Detection of Micromobility Vehicles in Urban Traffic Videos

Khalil Sabri,Célia Djilali,Guillaume-Alexandre Bilodeau,Nicolas Saunier,Wassim Bouachir
2024-10-30
Abstract:Urban traffic environments present unique challenges for object detection, particularly with the increasing presence of micromobility vehicles like e-scooters and bikes. To address this object detection problem, this work introduces an adapted detection model that combines the accuracy and speed of single-frame object detection with the richer features offered by video object detection frameworks. This is done by applying aggregated feature maps from consecutive frames processed through motion flow to the YOLOX architecture. This fusion brings a temporal perspective to YOLOX detection abilities, allowing for a better understanding of urban mobility patterns and substantially improving detection reliability. Tested on a custom dataset curated for urban micromobility scenarios, our model showcases substantial improvement over existing state-of-the-art methods, demonstrating the need to consider spatio-temporal information for detecting such small and thin objects. Our approach enhances detection in challenging conditions, including occlusions, ensuring temporal consistency, and effectively mitigating motion blur.
Computer Vision and Pattern Recognition
What problem does this paper attempt to address?

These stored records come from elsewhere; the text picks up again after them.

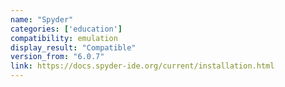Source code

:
 ```yaml
---
name: "Spyder"
categories: ['education']
compatibility: emulation
display_result: "Compatible"
version_from: "6.0.7"
link: https://docs.spyder-ide.org/current/installation.html
---
```

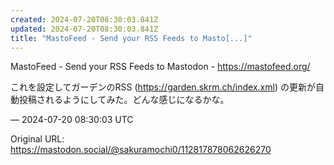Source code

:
 ```yaml
---
created: 2024-07-20T08:30:03.841Z
updated: 2024-07-20T08:30:03.841Z
title: "MastoFeed - Send your RSS Feeds to Masto[...]"
---
```


<p>MastoFeed - Send your RSS Feeds to Mastodon - <a href="https://mastofeed.org/" target="_blank" rel="nofollow noopener" translate="no"><span class="invisible">https://</span><span class="">mastofeed.org/</span><span class="invisible"></span></a></p><p>これを設定してガーデンのRSS (<a href="https://garden.skrm.ch/index.xml" target="_blank" rel="nofollow noopener" translate="no"><span class="invisible">https://</span><span class="">garden.skrm.ch/index.xml</span><span class="invisible"></span></a>) の更新が自動投稿されるようにしてみた。どんな感じになるかな。</p>

&mdash; 2024-07-20 08:30:03 UTC

Original URL: https://mastodon.social/@sakuramochi0/112817878062626270
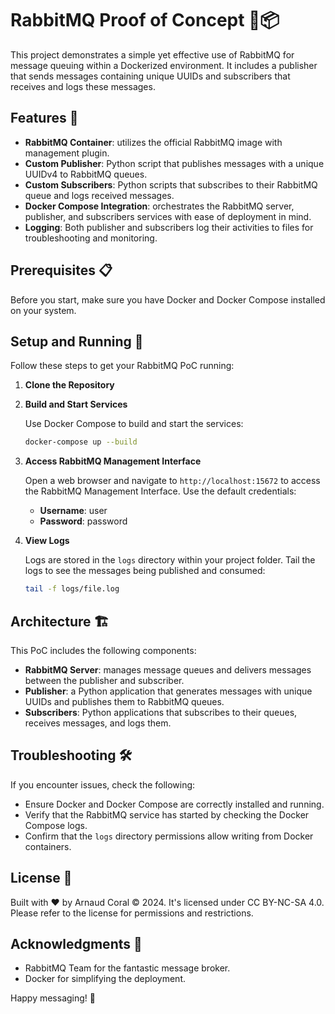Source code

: 
# RabbitMQ Proof of Concept 🐇📦

This project demonstrates a simple yet effective use of RabbitMQ for message queuing within a Dockerized environment. It includes a publisher that sends messages containing unique UUIDs and subscribers that receives and logs these messages.

## Features 🌟

- **RabbitMQ Container**: utilizes the official RabbitMQ image with management plugin.
- **Custom Publisher**: Python script that publishes messages with a unique UUIDv4 to RabbitMQ queues.
- **Custom Subscribers**: Python scripts that subscribes to their RabbitMQ queue and logs received messages.
- **Docker Compose Integration**: orchestrates the RabbitMQ server, publisher, and subscribers services with ease of deployment in mind.
- **Logging**: Both publisher and subscribers log their activities to files for troubleshooting and monitoring.

## Prerequisites 📋

Before you start, make sure you have Docker and Docker Compose installed on your system.

## Setup and Running 🚀

Follow these steps to get your RabbitMQ PoC running:

1. **Clone the Repository**



2. **Build and Start Services**

   Use Docker Compose to build and start the services:

   ```bash
   docker-compose up --build
   ```

3. **Access RabbitMQ Management Interface**

   Open a web browser and navigate to `http://localhost:15672` to access the RabbitMQ Management Interface. Use the default credentials:

   - **Username**: user
   - **Password**: password

4. **View Logs**

   Logs are stored in the `logs` directory within your project folder. Tail the logs to see the messages being published and consumed:

   ```bash
   tail -f logs/file.log
   ```

## Architecture 🏗️

This PoC includes the following components:

- **RabbitMQ Server**: manages message queues and delivers messages between the publisher and subscriber.
- **Publisher**: a Python application that generates messages with unique UUIDs and publishes them to RabbitMQ queues.
- **Subscribers**: Python applications that subscribes to their queues, receives messages, and logs them.

## Troubleshooting 🛠️

If you encounter issues, check the following:

- Ensure Docker and Docker Compose are correctly installed and running.
- Verify that the RabbitMQ service has started by checking the Docker Compose logs.
- Confirm that the `logs` directory permissions allow writing from Docker containers.

## License 📄

Built with ❤️ by Arnaud Coral © 2024. It's licensed under CC BY-NC-SA 4.0. Please refer to the license for permissions and restrictions.

## Acknowledgments 👏

- RabbitMQ Team for the fantastic message broker.
- Docker for simplifying the deployment.

Happy messaging! 📩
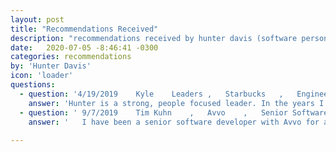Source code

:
 ```yaml
---
layout: post
title: "Recommendations Received"
description: "recommendations received by hunter davis (software person)"
date:   2020-07-05 -8:46:41 -0300
categories: recommendations
by: 'Hunter Davis'
icon: 'loader'
questions:
  - question: '4/19/2019	Kyle	Leaders	, 	Starbucks	, 	Engineering Manager'
    answer: 'Hunter is a strong, people focused leader. In the years I worked with him, I saw him grow brand new engineers into solid, confident developers while building his organization as a whole. Hunter is also passionate about creating high performing Agile organizations. He was constantly encouraging his teams to improve their agile practice while he worked to on pragmatic ways to resolve organizational rough edges. His focus on personal growth and team engagement has really served him well at Avvo, and I would recommend him at any engineering organization.'		
  - question: '	9/7/2019	Tim	Kuhn	, 	Avvo	, 	Senior Software Engineer	'
    answer: '	I have been a senior software developer with Avvo for approximately two years. When I began working with Avvo, Hunter was the acting Director of Engineering. He was the Hiring Manager when I interviewed; I was immediately impressed with him both as a technical leader and as a sincere, caring person.   Hunter was a uniting leader at Avvo. He encouraged all of us to find our place within the R&D teams, encouraging and enabling us to be our best. Hunter lead by mentoring and encouraging mentorship within the teams he was responsible for. Those of us who worked with him learned from him, enjoyed our time with him and became better technologists as well as better individuals.   I have worked with numerous leaders during my eighteen years in technology, few have made such a positive difference in my life as Hunter. I look forward to the day when I have the opportunity to work with him again. He is a magnetic and personable leader; he would be a magnificent addition to any to any organization’s Senior Management team.  	'    
    
---
```


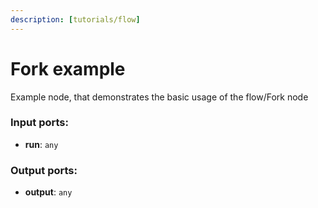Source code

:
 ```yaml
---
description: [tutorials/flow]
---
```


# Fork example

Example node, that demonstrates the basic usage of the flow/Fork node

### Input ports:

* __run__: `any`

### Output ports:

* __output__: `any`

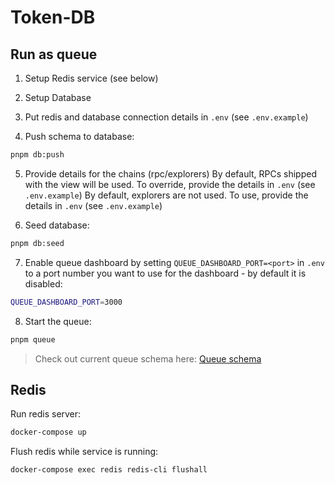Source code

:

# Token-DB

## Run as queue

1. Setup Redis service (see below)

2. Setup Database

3. Put redis and database connection details in `.env` (see `.env.example`)

4. Push schema to database: 
```bash
pnpm db:push
```
5. Provide details for the chains (rpc/explorers)
By default, RPCs shipped with the view will be used. To override, provide the details in `.env` (see `.env.example`)
By default, explorers are not used. To use, provide the details in `.env` (see `.env.example`)

6. Seed database:
```bash
pnpm db:seed
```

7. Enable queue dashboard by setting `QUEUE_DASHBOARD_PORT=<port>` in `.env` to a port number you want to use for the dashboard - by default it is disabled:

```bash
QUEUE_DASHBOARD_PORT=3000
```

8. Start the queue:
```bash
pnpm queue
```

> Check out current queue schema here: [Queue schema](https://link.excalidraw.com/l/1Pobo8fNXle/22icgOkmpSn)


## Redis
Run redis server:
```bash
docker-compose up
```

Flush redis while service is running:
```bash
docker-compose exec redis redis-cli flushall
```

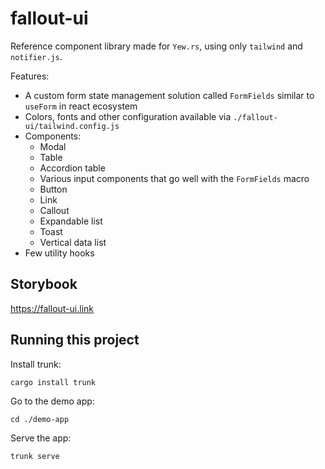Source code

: # fallout-ui

Reference component library made for `Yew.rs`, using only `tailwind` and `notifier.js`.

Features:

- A custom form state management solution called `FormFields` similar to `useForm` in react ecosystem
- Colors, fonts and other configuration available via `./fallout-ui/tailwind.config.js`
- Components:
  - Modal
  - Table
  - Accordion table
  - Various input components that go well with the `FormFields` macro
  - Button
  - Link
  - Callout
  - Expandable list
  - Toast
  - Vertical data list
- Few utility hooks

## Storybook

https://fallout-ui.link

## Running this project

Install trunk:

```
cargo install trunk
```

Go to the demo app:

```
cd ./demo-app
```

Serve the app:

```
trunk serve
```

The paper attempts to address the challenges of detecting small moving vehicles (such as electric scooters, bicycles, etc.) in urban traffic videos. Specifically, the paper focuses on the following aspects: 1. **Detection Accuracy**: Existing single-frame object detection methods face issues such as detection inconsistency, motion blur, and occlusion when dealing with small moving vehicles in urban traffic, leading to low detection accuracy. 2. **Temporal Consistency**: In videos, single-frame detection methods cannot maintain temporal continuity, which is particularly important in real-time monitoring and autonomous driving. 3. **Multi-class Detection**: Most existing research focuses on detecting a single type of vehicle, while this paper aims to develop a system capable of detecting multiple types of small moving vehicles simultaneously. To address these challenges, the paper proposes a new detection model called FGFA-YOLOX, which combines the speed and accuracy of single-frame detection with the temporal context information of video object detection, improving detection performance by aggregating feature maps from consecutive frames.